Filter the listing below down to the lines holding the word "have", and copy those lines.

Data for this exercise.
□ □ □ □ □ □ □

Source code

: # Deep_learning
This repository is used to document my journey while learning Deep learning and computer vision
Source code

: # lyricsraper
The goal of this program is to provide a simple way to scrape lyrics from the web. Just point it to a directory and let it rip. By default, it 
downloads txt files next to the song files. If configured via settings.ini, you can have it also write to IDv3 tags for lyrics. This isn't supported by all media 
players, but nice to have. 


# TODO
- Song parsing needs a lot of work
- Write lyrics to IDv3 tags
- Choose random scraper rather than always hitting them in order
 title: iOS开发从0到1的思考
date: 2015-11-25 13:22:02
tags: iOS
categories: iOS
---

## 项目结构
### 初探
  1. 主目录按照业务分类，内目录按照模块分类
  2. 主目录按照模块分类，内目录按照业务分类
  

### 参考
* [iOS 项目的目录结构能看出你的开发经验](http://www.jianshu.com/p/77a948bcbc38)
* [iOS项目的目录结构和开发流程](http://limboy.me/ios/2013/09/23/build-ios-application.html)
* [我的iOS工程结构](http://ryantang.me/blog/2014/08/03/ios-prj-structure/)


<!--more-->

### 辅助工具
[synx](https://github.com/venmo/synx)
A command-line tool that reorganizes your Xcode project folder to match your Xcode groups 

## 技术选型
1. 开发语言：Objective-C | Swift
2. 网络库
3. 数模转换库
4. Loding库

□ □ □ □ □ □ □

Task result.
downloads txt files next to the song files. If configured via settings.ini, you can have it also write to IDv3 tags for lyrics. This isn't supported by all media 
players, but nice to have. 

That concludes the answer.